If you think about it, what Haden is encouraging, really, is a departure from how athletes are too often apart from the rest of the academy, a theme that critics of big-time college sports have been harping on for years. Beneath Haden's message is a sort of Renaissance-man twist, an exhortation to find a higher purpose. And consider the possible implications: Couldn't it follow that if you could change student-athletes' view of themselves, and their consciousness of how they fit into the bigger world around them, it might change their ethos too?

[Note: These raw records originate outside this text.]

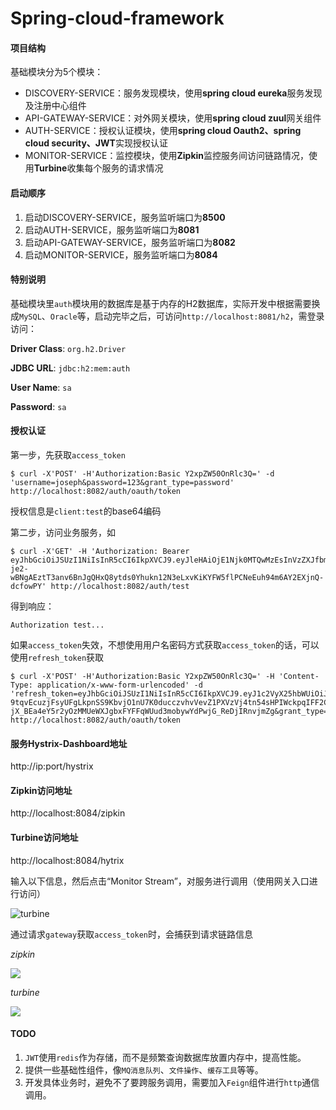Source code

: # Spring-cloud-framework

#### 项目结构

基础模块分为5个模块：

- DISCOVERY-SERVICE：服务发现模块，使用**spring cloud eureka**服务发现及注册中心组件
- API-GATEWAY-SERVICE：对外网关模块，使用**spring cloud zuul**网关组件
- AUTH-SERVICE：授权认证模块，使用**spring cloud Oauth2、spring cloud security、JWT**实现授权认证
- MONITOR-SERVICE：监控模块，使用**Zipkin**监控服务间访问链路情况，使用**Turbine**收集每个服务的请求情况

#### 启动顺序

1. 启动DISCOVERY-SERVICE，服务监听端口为**8500**
2. 启动AUTH-SERVICE，服务监听端口为**8081**
3. 启动API-GATEWAY-SERVICE，服务监听端口为**8082**
5. 启动MONITOR-SERVICE，服务监听端口为**8084**

#### 特别说明

基础模块里`auth`模块用的数据库是基于内存的H2数据库，实际开发中根据需要换成`MySQL`、`Oracle`等，启动完毕之后，可访问`http://localhost:8081/h2`，需登录访问：

**Driver Class**: `org.h2.Driver`

**JDBC URL**: `jdbc:h2:mem:auth`

**User Name**: `sa`

**Password**: `sa`

#### 授权认证

第一步，先获取`access_token`

```shell
$ curl -X'POST' -H'Authorization:Basic Y2xpZW50OnRlc3Q=' -d 'username=joseph&password=123&grant_type=password' http://localhost:8082/auth/oauth/token
```

授权信息是`client:test`的base64编码

第二步，访问业务服务，如

```shell
$ curl -X'GET' -H 'Authorization: Bearer eyJhbGciOiJSUzI1NiIsInR5cCI6IkpXVCJ9.eyJleHAiOjE1Njk0MTQwMzEsInVzZXJfbmFtZSI6Impvc2VwaCIsImF1dGhvcml0aWVzIjpbImFkbWluIl0sImp0aSI6IjMyNDg5NjhmLTQzNTktNDEzMy04OTNhLWZkNDEzNGUwMWQ3NyIsImNsaWVudF9pZCI6ImNsaWVudCIsInNjb3BlIjpbImFkbWluIl19.DjLjlwTRkK4mICIkxCgGAtPvCsoPTuI1ncFUuJwTOipu8O5A45ujd9QSFxbUlLCr8lZEo5yBqIXdTl5DuBPH_Ndnw-je2-wBNgAEztT3anv6BnJgQHxQ8ytds0Yhukn12N3eLxvKiKYFW5flPCNeEuh94m6AY2EXjnQ-dcfowPY' http://localhost:8082/auth/test
```

得到响应：

```
Authorization test...
```

如果`access_token`失效，不想使用用户名密码方式获取`access_token`的话，可以使用`refresh_token`获取

```shell
$ curl -X'POST' -H'Authorization:Basic Y2xpZW50OnRlc3Q=' -H 'Content-Type: application/x-www-form-urlencoded' -d 'refresh_token=eyJhbGciOiJSUzI1NiIsInR5cCI6IkpXVCJ9.eyJ1c2VyX25hbWUiOiJqb3NlcGgiLCJzY29wZSI6WyJhZG1pbiJdLCJhdGkiOiIxOGE3NmE0Zi0zODM0LTQ2N2UtYWM5OS1hYmZmNGUzN2FjMmMiLCJleHAiOjE1Njk4MjI3NzQsImF1dGhvcml0aWVzIjpbImFkbWluIl0sImp0aSI6ImVlMWYzZGU2LTc1ZWUtNGQ2Yi1iZjJlLWIzM2M0MTc2NTRiZCIsImNsaWVudF9pZCI6ImNsaWVudCJ9.jCmA5-9tqvEcuzjFsyUFgLkpnSS9KbvjO1nU7K0ducczvhvVevZ1PXVzVj4tn54sHPIWckpqIFF2CjQ7Lmx_au3BqiXdrAc2TdaeZBdbilU81lt-jX_BEa4eY5r2yOzMMUeWXJgbxFYFFqWUud3mobywYdPwjG_ReDjIRnvjmZg&grant_type=refresh_token' http://localhost:8082/auth/oauth/token
```



#### 服务Hystrix-Dashboard地址

http://ip:port/hystrix

#### Zipkin访问地址

http://localhost:8084/zipkin

#### Turbine访问地址

http://localhost:8084/hytrix

输入以下信息，然后点击“Monitor Stream”，对服务进行调用（使用网关入口进行访问）

![turbine](./turbine.png)

通过请求`gateway`获取`access_token`时，会捕获到请求链路信息

*zipkin*

![](./zipkin.png)

*turbine*

![](./monitor.png)

#### TODO

1. `JWT`使用`redis`作为存储，而不是频繁查询数据库放置内存中，提高性能。
2. 提供一些基础性组件，像`MQ消息队列`、`文件操作`、`缓存工具`等等。
3. 开发具体业务时，避免不了要跨服务调用，需要加入`Feign`组件进行`http`通信调用。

Would jocks still feel so entitled and special if they got out of their bubble a little more and got some contradictory evidence that they really ain't all that in the grand scheme of things? Might they not be more humbled when presented with flesh-and-blood proof that, yes, they may be the latest guys who arrived at USC able to juke a linebacker or throw a tight spiral, but compared to someone as accomplished as Haden -- who did all that and so much more, yet still talks with genuine humility about what's left to achieve -- there's still so much more to strive for? So much that makes a meaningful life? Is the secret to a better NCAA insisting on, not retreating from, the idea of building better people?

That's an idealistic approach, all right. And so what? What does the NCAA or scandal-weary college sports fans have to lose? Haden's tone is better than all these coaches and administrations who throw up their hands and just agree, "College sports is broken, all right."

Other people may give lip service to reform, but so far, anyway, Haden and Nikias are trying to live it at one of the most sports-addled behemoths on the college map. It's early, granted. But the way Haden handled the O'Neill situation even though the Trojans risked missing the NCAA tournament underscored that USC is serious. So why not nominate Haden for an even bigger stage?

Haden for NCAA President.

Now.

1 comment:

The Archer of the Forest said...

I certainly hope he's successful in his quest. I applaud his virtue. That kind of thinking reminds me of my football coach when I was in college.

He always said, "I hate the term student-athlete. You are an athletic student. Playing sports is a privledge not a right. The two are not somehow co-equal. At some point, you turn 40 or so, and you won't be an athlete, but you should be a student and continue to learn the rest of your life."

Yeah, that's why he's in the Division II hall of fame.